- Recorded information:
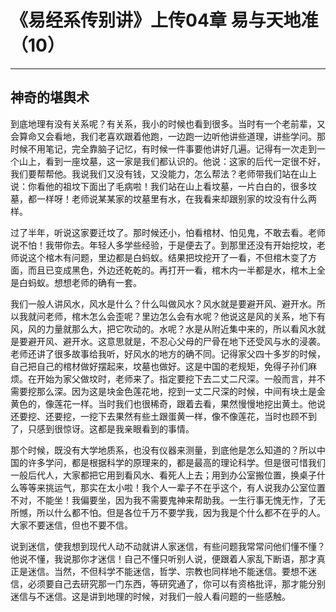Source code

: # 《易经系传别讲》上传04章 易与天地准（10）

------

## 神奇的堪舆术

到底地理有没有关系呢？有关系，我小的时候也看到很多。当时有一个老前辈，又会算命又会看地，我们老喜欢跟着他跑，一边跑一边听他讲些道理，讲些学问。那时候不用笔记，完全靠脑子记忆，有时候一件事要他讲好几遍。记得有一次走到一个山上，看到一座坟墓，这一家是我们都认识的。他说：这家的后代一定很不好，我们要帮帮他。我说我们又没有钱，又没能力，怎么帮法？老师带我们站在山上说：你看他的祖坟下面出了毛病啦！我们站在山上看坟墓，一片白白的，很多坟墓，都一样呀！老师说某某家的坟墓里有水，在我看来却跟别家的坟没有什么两样。

过了半年，听说这家要迁坟了。那时候还小，怕看棺材、怕见鬼，不敢去看。老师说不怕！我带你去。年轻人多学些经验，于是便去了。到那里还没有开始挖坟，老师说这个棺木有问题，里边都是白蚂蚁。结果把坟挖开了一看，不但棺木变了方面，而且已变成黑色，外边还乾乾的。再打开一看，棺木内一半都是水，棺木上全是白蚂蚁。想想老师的确有一套。

我们一般人讲风水，风水是什么？什么叫做风水？风水就是要避开风、避开水。所以我就问老师，棺木怎么会歪呢？里边怎么会有水呢？他说这是风的关系，地下有风，风的力量就那么大，把它吹动的。水呢？水是从附近集中来的，所以看风水就是要避开风、避开水。这意思就是，不忍心父母的尸骨在地下还受风与水的浸袭。老师还讲了很多故事给我听，好风水的地方的确不同。记得家父四十多岁的时候，自己把自己的棺材做好摆起来，坟墓也做好。这是中国的老规矩，免得子孙们麻烦。在开始为家父做坟时，老师来了。指定要挖下去二丈二尺深。一般而言，并不需要挖那么深。因为这是块金色莲花地，挖到一丈二尺深的时候，中间有块土是金黄色的，像莲花一样。当时我们也很稀奇，跟着去看，果然慢慢地挖出黄土。他说还要挖、还要挖，一挖下去果然有些土跟蛋黄一样，像不像莲花，当时也顾不到了，只感到很惊讶。这都是我亲眼看到的事情。

那个时候，既没有大学地质系，也没有仪器来测量，到底他是怎么知道的？所以中国的许多学问，都是根据科学的原理来的，都是最高的理论科学。但是很可惜我们一般后代人，大家都把它用到看风水、看死人上去；用到办公室搬位置，换桌子什么等等来挑运气，那实在太小啦！我个人一辈子不在乎这个，有人说我办公室位置不对，不能坐！我偏要坐，因为我不需要鬼神来帮助我。一生行事无愧无怍，了无所憾，所以什么都不怕。但是各位千万不要学我，因为我是个什么都不在乎的人。大家不要迷信，但也不要不信。

说到迷信，使我想到现代人动不动就讲人家迷信，有些问题我常常问他们懂不懂？他说不懂，我说那你才迷信！自己不懂只听别人说，便跟着人家乱下断语，那才真正是迷信。当然，不但科学不能迷信，哲学、宗教也同样地不能迷信。要想不迷信，必须要自己去研究那一门东西，等研究通了，你可以有资格批评，那才能分别迷信与不迷信。这是讲到地理的时候，对我们一般人看问题的一些感触。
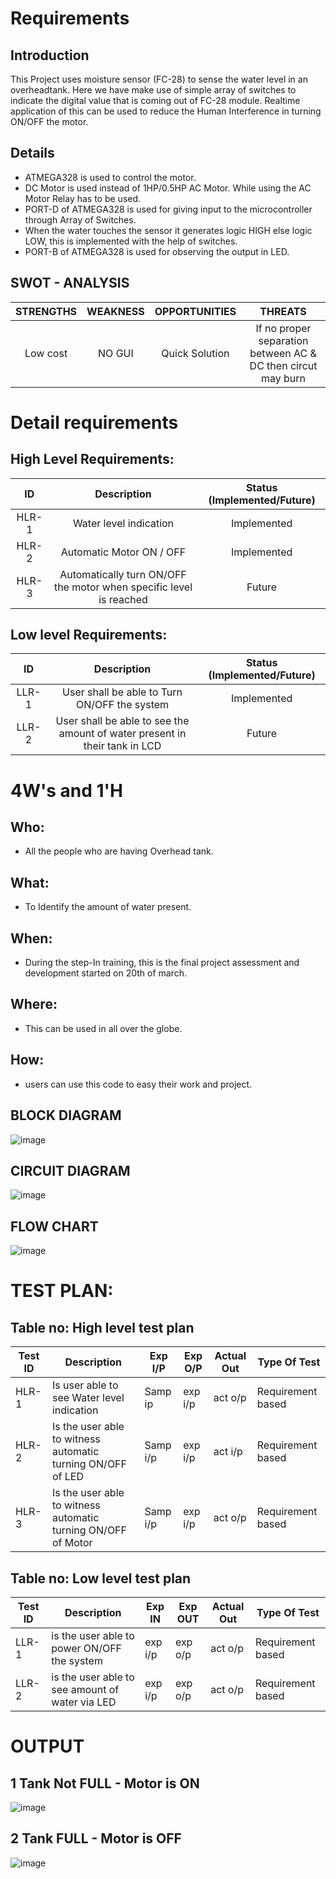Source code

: # Requirements
## Introduction
This Project uses moisture sensor (FC-28) to sense the water level in an overheadtank. 
Here we have make use of simple array of switches to indicate the digital value that is coming out of FC-28 module.
Realtime application of this can be used to reduce the Human Interference in turning ON/OFF the motor.

## Details
* ATMEGA328 is used to control the motor.
* DC Motor is used instead of 1HP/0.5HP AC Motor. While using the AC Motor Relay has to be used.
* PORT-D of ATMEGA328 is used for giving input to the microcontroller through Array of Switches.
* When the water touches the sensor it generates logic HIGH else logic LOW, this is implemented with the help of switches.
* PORT-B of ATMEGA328 is used for observing the output in LED.

## SWOT - ANALYSIS
| STRENGTHS | WEAKNESS | OPPORTUNITIES | THREATS 
|:---:|:---:|:---:|:---:|
| Low cost | NO GUI | Quick Solution | If no proper separation between AC & DC then circut may burn |


# Detail requirements
## High Level Requirements:

| ID | Description | Status (Implemented/Future)
|:---:|:---:|:---:|
|HLR-1| Water level indication |Implemented|
|HLR-2| Automatic Motor ON / OFF |Implemented|
|HLR-3| Automatically turn ON/OFF the motor when specific level is reached |Future|

##  Low level Requirements:

| ID | Description | Status (Implemented/Future)
|:---:|:---:|:---:|
|LLR-1| User shall be able to Turn ON/OFF the system |Implemented|
|LLR-2| User shall be able to see the amount of water present in their tank in LCD |Future|

# 4W&#39;s and 1&#39;H

## Who:

* All the people who are having Overhead tank.

## What:

* To Identify the amount of water present.

## When:

* During the step-In training, this is the final project assessment and development started on 20th of march.

## Where:

* This can be used in all over the globe.

## How:

* users can use this code to easy their work and project.


## BLOCK DIAGRAM

![image](https://github.com/tejas-rv/M2_OverheadTank/blob/main/2_Design/BD.png)

## CIRCUIT DIAGRAM

![image](https://github.com/tejas-rv/M2_OverheadTank/blob/main/2_Design/CD.png)

## FLOW CHART
![image](https://github.com/tejas-rv/M2_OverheadTank/blob/main/2_Design/FC.png)

# TEST PLAN:

## Table no: High level test plan

| **Test ID** | **Description**                                              | **Exp I/P** | **Exp O/P** | **Actual Out** |**Type Of Test**  |    
|-------------|--------------------------------------------------------------|------------|-------------|----------------|------------------|
|  HLR-1      | Is user able to see Water level indication  |Samp ip|exp i/p| act o/p | Requirement based |
|  HLR-2      | Is the user able to witness automatic turning ON/OFF of LED| Samp i/p | exp i/p| act i/p  | Requirement based  |
|  HLR-3      | Is the user able to witness automatic turning ON/OFF of Motor| Samp i/p | exp i/p| act o/p  | Requirement based  |


## Table no: Low level test plan

| **Test ID** | **Description**                                              | **Exp IN** | **Exp OUT** | **Actual Out** |**Type Of Test**  |    
|-------------|--------------------------------------------------------------|------------|-------------|----------------|------------------|
|  LLR-1      | is the user able to power ON/OFF the system | exp i/p | exp o/p | act o/p|Requirement based |
|  LLR-2      | is the user able to see amount of water via LED|   exp i/p | exp o/p | act o/p|Requirement based  |

# OUTPUT
## 1 Tank Not FULL - Motor is ON
![image](https://github.com/tejas-rv/M2_OverheadTank/blob/main/4_TestCases/Output-1.png)

## 2 Tank FULL - Motor is OFF
![image](https://github.com/tejas-rv/M2_OverheadTank/blob/main/4_TestCases/Output-2.png)
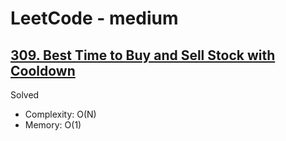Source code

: # LeetCode - medium

## [309. Best Time to Buy and Sell Stock with Cooldown](https://leetcode.com/problems/best-time-to-buy-and-sell-stock-with-cooldown)

Solved

* Complexity: O(N)
* Memory: O(1)
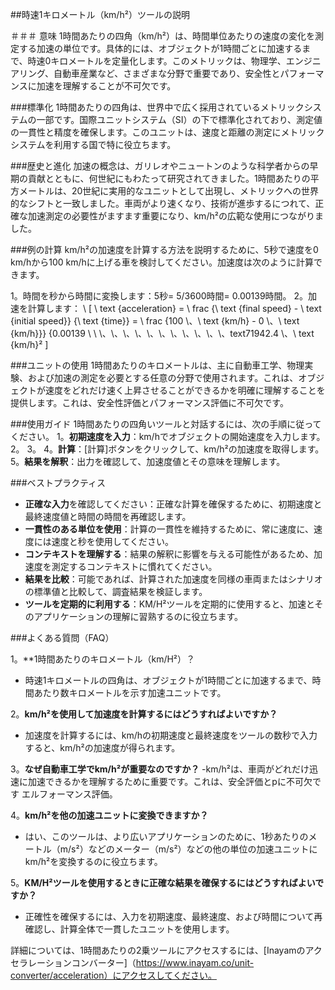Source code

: ##時速1キロメートル（km/h²）ツールの説明

＃＃＃ 意味
1時間あたりの四角（km/h²）は、時間単位あたりの速度の変化を測定する加速の単位です。具体的には、オブジェクトが1時間ごとに加速するまで、時速0キロメートルを定量化します。このメトリックは、物理学、エンジニアリング、自動車産業など、さまざまな分野で重要であり、安全性とパフォーマンスに加速を理解することが不可欠です。

###標準化
1時間あたりの四角は、世界中で広く採用されているメトリックシステムの一部です。国際ユニットシステム（SI）の下で標準化されており、測定値の一貫性と精度を確保します。このユニットは、速度と距離の測定にメトリックシステムを利用する国で特に役立ちます。

###歴史と進化
加速の概念は、ガリレオやニュートンのような科学者からの早期の貢献とともに、何世紀にもわたって研究されてきました。1時間あたりの平方メートルは、20世紀に実用的なユニットとして出現し、メトリックへの世界的なシフトと一致しました。車両がより速くなり、技術が進歩するにつれて、正確な加速測定の必要性がますます重要になり、km/h²の広範な使用につながりました。

###例の計算
km/h²の加速度を計算する方法を説明するために、5秒で速度を0 km/hから100 km/hに上げる車を検討してください。加速度は次のように計算できます。

1。時間を秒から時間に変換します：5秒= 5/3600時間= 0.00139時間。
2。加速を計算します：
\ [
\ text {acceleration} = \ frac {\ text {final speed}  -  \ text {initial speed}} {\ text {time}} = \ frac {100 \、\ text {km/h}  -  0 \、\ text {km/h}}} {0.00139 \ \ \、\、\、\、\、\、\、\、\、\、\、text71942.4 \、\ text {km/h}²
\]

###ユニットの使用
1時間あたりのキロメートルは、主に自動車工学、物理実験、および加速の測定を必要とする任意の分野で使用されます。これは、オブジェクトが速度をどれだけ速く上昇させることができるかを明確に理解することを提供します。これは、安全性評価とパフォーマンス評価に不可欠です。

###使用ガイド
1時間あたりの四角いツールと対話するには、次の手順に従ってください。
1。**初期速度を入力**：km/hでオブジェクトの開始速度を入力します。
2。
3。
4。**計算**：[計算]ボタンをクリックして、km/h²の加速度を取得します。
5。**結果を解釈**：出力を確認して、加速度値とその意味を理解します。

###ベストプラクティス
- **正確な入力**を確認してください：正確な計算を確保するために、初期速度と最終速度値と時間の時間を再確認します。
- **一貫性のある単位を使用**：計算の一貫性を維持するために、常に速度に、速度には速度と秒を使用してください。
- **コンテキストを理解する**：結果の解釈に影響を与える可能性があるため、加速度を測定するコンテキストに慣れてください。
- **結果を比較**：可能であれば、計算された加速度を同様の車両またはシナリオの標準値と比較して、調査結果を検証します。
- **ツールを定期的に利用する**：KM/H²ツールを定期的に使用すると、加速とそのアプリケーションの理解に習熟するのに役立ちます。

###よくある質問（FAQ）

1。**1時間あたりのキロメートル（km/H²）？
- 時速1キロメートルの四角は、オブジェクトが1時間ごとに加速するまで、時間あたり数キロメートルを示す加速ユニットです。

2。**km/h²を使用して加速度を計算するにはどうすればよいですか？**
- 加速度を計算するには、km/hの初期速度と最終速度をツールの数秒で入力すると、km/h²の加速度が得られます。

3。**なぜ自動車工学でkm/h²が重要なのですか？**
-km/h²は、車両がどれだけ迅速に加速できるかを理解するために重要です。これは、安全評価とpに不可欠です エルフォーマンス評価。

4。**km/h²を他の加速ユニットに変換できますか？**
- はい、このツールは、より広いアプリケーションのために、1秒あたりのメートル（m/s²）などのメーター（m/s²）などの他の単位の加速ユニットにkm/h²を変換するのに役立ちます。

5。**KM/H²ツールを使用するときに正確な結果を確保するにはどうすればよいですか？**
- 正確性を確保するには、入力を初期速度、最終速度、および時間について再確認し、計算全体で一貫したユニットを使用します。

詳細については、1時間あたりの2乗ツールにアクセスするには、[Inayamのアクセラレーションコンバーター]（https://www.inayam.co/unit-converter/acceleration）にアクセスしてください。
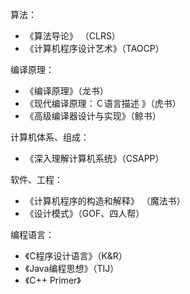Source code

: 
算法：
- 《算法导论》 （CLRS）
- 《计算机程序设计艺术》（TAOCP）

编译原理：
- 《编译原理》（龙书）
- 《现代编译原理：Ｃ语言描述 》（虎书）
- 《高级编译器设计与实现》（鲸书）

计算机体系、组成：
- 《深入理解计算机系统》（CSAPP）

软件、工程：
- 《计算机程序的构造和解释》 （魔法书）
- 《设计模式》（GOF、四人帮）

编程语言：
- 《C程序设计语言》（K&R）
- 《Java编程思想》（TIJ）
- 《C++ Primer》
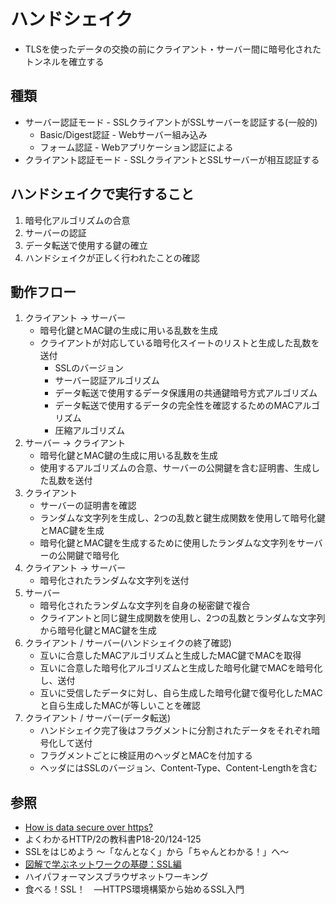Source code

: # ハンドシェイク
- TLSを使ったデータの交換の前にクライアント・サーバー間に暗号化されたトンネルを確立する

## 種類
- サーバー認証モード - SSLクライアントがSSLサーバーを認証する(一般的)
  - Basic/Digest認証 - Webサーバー組み込み
  - フォーム認証 - Webアプリケーション認証による
- クライアント認証モード - SSLクライアントとSSLサーバーが相互認証する

## ハンドシェイクで実行すること
1. 暗号化アルゴリズムの合意
2. サーバーの認証
3. データ転送で使用する鍵の確立
4. ハンドシェイクが正しく行われたことの確認

## 動作フロー
1. クライアント -> サーバー
    - 暗号化鍵とMAC鍵の生成に用いる乱数を生成
    - クライアントが対応している暗号化スイートのリストと生成した乱数を送付
      - SSLのバージョン
      - サーバー認証アルゴリズム
      - データ転送で使用するデータ保護用の共通鍵暗号方式アルゴリズム
      - データ転送で使用するデータの完全性を確認するためのMACアルゴリズム
      - 圧縮アルゴリズム
2. サーバー -> クライアント
    - 暗号化鍵とMAC鍵の生成に用いる乱数を生成
    - 使用するアルゴリズムの合意、サーバーの公開鍵を含む証明書、生成した乱数を送付
3. クライアント
    - サーバーの証明書を確認
    - ランダムな文字列を生成し、2つの乱数と鍵生成関数を使用して暗号化鍵とMAC鍵を生成
    - 暗号化鍵とMAC鍵を生成するために使用したランダムな文字列をサーバーの公開鍵で暗号化
4. クライアント -> サーバー
    - 暗号化されたランダムな文字列を送付
5. サーバー
    - 暗号化されたランダムな文字列を自身の秘密鍵で複合
    - クライアントと同じ鍵生成関数を使用し、2つの乱数とランダムな文字列から暗号化鍵とMAC鍵を生成
6. クライアント / サーバー(ハンドシェイクの終了確認)
    - 互いに合意したMACアルゴリズムと生成したMAC鍵でMACを取得
    - 互いに合意した暗号化アルゴリズムと生成した暗号化鍵でMACを暗号化し、送付
    - 互いに受信したデータに対し、自ら生成した暗号化鍵で復号化したMACと自ら生成したMACが等しいことを確認
7. クライアント / サーバー(データ転送)
    - ハンドシェイク完了後はフラグメントに分割されたデータをそれぞれ暗号化して送付
    - フラグメントごとに検証用のヘッダとMACを付加する
    - ヘッダにはSSLのバージョン、Content-Type、Content-Lengthを含む

## 参照
- [How is data secure over https?](https://blog.joshsoftware.com/2019/08/23/how-is-data-secure-over-https/)
- よくわかるHTTP/2の教科書P18-20/124-125
- SSLをはじめよう ～「なんとなく」から「ちゃんとわかる！」へ～
- [図解で学ぶネットワークの基礎：SSL編](https://xtech.nikkei.com/it/article/COLUMN/20071002/283518/)
- ハイパフォーマンスブラウザネットワーキング
- 食べる！SSL！　―HTTPS環境構築から始めるSSL入門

- What is needed:
What number of lines in the listing above hold the string "acceleration"? Give that number and nothing else.

- Exercise output:
2